#### Activity:
Run through the records and show each line that includes the string "with".

#### Material for this task:
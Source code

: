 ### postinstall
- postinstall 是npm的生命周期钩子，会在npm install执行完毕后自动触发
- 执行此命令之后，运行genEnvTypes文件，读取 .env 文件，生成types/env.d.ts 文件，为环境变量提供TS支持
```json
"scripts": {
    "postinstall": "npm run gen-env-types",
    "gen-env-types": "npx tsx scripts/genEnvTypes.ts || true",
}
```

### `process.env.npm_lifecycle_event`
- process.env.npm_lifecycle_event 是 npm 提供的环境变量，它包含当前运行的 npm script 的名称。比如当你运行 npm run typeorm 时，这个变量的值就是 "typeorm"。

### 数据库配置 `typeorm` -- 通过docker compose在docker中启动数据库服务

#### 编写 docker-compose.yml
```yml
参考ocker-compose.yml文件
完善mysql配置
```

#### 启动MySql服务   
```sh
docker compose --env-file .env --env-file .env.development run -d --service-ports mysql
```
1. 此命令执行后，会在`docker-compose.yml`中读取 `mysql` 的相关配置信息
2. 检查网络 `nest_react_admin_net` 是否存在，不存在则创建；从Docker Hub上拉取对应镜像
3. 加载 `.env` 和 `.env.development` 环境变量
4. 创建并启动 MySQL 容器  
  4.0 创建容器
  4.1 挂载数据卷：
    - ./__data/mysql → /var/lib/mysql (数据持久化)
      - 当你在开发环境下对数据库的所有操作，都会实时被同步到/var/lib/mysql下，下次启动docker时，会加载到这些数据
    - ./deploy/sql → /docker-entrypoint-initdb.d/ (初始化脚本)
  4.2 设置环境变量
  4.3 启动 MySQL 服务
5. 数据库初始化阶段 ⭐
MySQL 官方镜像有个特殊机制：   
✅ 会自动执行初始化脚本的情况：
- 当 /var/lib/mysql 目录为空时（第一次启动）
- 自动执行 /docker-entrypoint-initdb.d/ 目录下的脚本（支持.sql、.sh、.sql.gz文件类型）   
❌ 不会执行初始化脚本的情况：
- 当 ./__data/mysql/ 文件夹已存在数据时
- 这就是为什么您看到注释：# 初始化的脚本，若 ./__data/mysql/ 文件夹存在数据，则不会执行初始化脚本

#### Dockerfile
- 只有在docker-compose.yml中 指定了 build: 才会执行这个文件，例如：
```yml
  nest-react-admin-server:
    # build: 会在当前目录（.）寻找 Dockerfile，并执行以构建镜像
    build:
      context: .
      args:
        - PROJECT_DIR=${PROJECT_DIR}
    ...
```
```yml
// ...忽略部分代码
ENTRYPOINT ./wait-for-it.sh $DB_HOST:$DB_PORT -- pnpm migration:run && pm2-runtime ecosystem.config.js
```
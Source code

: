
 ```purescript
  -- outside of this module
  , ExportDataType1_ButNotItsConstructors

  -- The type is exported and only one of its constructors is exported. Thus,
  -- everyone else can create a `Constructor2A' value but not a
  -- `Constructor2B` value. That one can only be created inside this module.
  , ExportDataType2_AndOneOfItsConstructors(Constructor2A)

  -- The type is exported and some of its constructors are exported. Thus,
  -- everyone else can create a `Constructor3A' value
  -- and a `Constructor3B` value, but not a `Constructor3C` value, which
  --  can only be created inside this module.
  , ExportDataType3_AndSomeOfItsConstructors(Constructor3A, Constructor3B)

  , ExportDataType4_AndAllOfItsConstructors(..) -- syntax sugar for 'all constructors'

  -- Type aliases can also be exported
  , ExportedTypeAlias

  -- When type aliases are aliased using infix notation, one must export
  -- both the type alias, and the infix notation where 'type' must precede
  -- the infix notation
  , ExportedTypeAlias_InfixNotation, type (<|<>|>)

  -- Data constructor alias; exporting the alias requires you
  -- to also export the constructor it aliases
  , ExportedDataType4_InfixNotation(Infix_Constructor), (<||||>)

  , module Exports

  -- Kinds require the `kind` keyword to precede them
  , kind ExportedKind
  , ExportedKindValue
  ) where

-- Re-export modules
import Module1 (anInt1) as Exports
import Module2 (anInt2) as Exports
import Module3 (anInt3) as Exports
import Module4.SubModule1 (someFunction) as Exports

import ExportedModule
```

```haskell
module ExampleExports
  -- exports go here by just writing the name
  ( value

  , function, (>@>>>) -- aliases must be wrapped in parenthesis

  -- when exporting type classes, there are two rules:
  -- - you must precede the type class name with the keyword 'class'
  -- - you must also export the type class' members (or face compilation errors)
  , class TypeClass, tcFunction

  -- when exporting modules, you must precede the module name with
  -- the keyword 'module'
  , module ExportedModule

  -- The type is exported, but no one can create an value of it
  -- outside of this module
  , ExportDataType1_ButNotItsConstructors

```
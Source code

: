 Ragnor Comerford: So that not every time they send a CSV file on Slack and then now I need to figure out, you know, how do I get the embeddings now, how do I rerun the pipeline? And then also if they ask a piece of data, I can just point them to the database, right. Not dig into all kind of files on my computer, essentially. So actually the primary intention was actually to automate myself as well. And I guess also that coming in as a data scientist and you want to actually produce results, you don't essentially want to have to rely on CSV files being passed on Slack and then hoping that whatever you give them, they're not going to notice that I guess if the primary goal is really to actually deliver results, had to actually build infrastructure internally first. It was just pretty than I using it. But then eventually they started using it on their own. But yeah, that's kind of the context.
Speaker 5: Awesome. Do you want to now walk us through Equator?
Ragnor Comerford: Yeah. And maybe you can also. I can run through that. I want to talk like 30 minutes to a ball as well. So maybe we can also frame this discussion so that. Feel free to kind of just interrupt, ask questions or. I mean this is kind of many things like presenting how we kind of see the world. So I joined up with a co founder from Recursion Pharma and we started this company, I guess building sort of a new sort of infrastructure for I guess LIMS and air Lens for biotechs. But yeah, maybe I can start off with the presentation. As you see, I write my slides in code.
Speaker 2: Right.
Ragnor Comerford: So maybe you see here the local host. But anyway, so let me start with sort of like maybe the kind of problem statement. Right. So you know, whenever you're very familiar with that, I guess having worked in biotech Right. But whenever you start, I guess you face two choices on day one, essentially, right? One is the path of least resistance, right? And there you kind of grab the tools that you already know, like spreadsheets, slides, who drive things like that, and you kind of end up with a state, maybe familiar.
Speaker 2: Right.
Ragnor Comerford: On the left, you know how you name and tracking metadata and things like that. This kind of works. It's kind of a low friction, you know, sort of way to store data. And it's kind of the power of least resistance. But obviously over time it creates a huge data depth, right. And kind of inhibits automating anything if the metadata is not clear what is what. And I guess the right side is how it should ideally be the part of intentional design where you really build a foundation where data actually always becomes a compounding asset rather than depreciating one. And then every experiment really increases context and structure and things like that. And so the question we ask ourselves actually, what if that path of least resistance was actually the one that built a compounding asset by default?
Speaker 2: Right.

#### Written solution:
  -- - you must precede the type class name with the keyword 'class'
  -- when exporting modules, you must precede the module name with
Ragnor Comerford: Yeah. And maybe you can also. I can run through that. I want to talk like 30 minutes to a ball as well. So maybe we can also frame this discussion so that. Feel free to kind of just interrupt, ask questions or. I mean this is kind of many things like presenting how we kind of see the world. So I joined up with a co founder from Recursion Pharma and we started this company, I guess building sort of a new sort of infrastructure for I guess LIMS and air Lens for biotechs. But yeah, maybe I can start off with the presentation. As you see, I write my slides in code.
Ragnor Comerford: So maybe you see here the local host. But anyway, so let me start with sort of like maybe the kind of problem statement. Right. So you know, whenever you're very familiar with that, I guess having worked in biotech Right. But whenever you start, I guess you face two choices on day one, essentially, right? One is the path of least resistance, right? And there you kind of grab the tools that you already know, like spreadsheets, slides, who drive things like that, and you kind of end up with a state, maybe familiar.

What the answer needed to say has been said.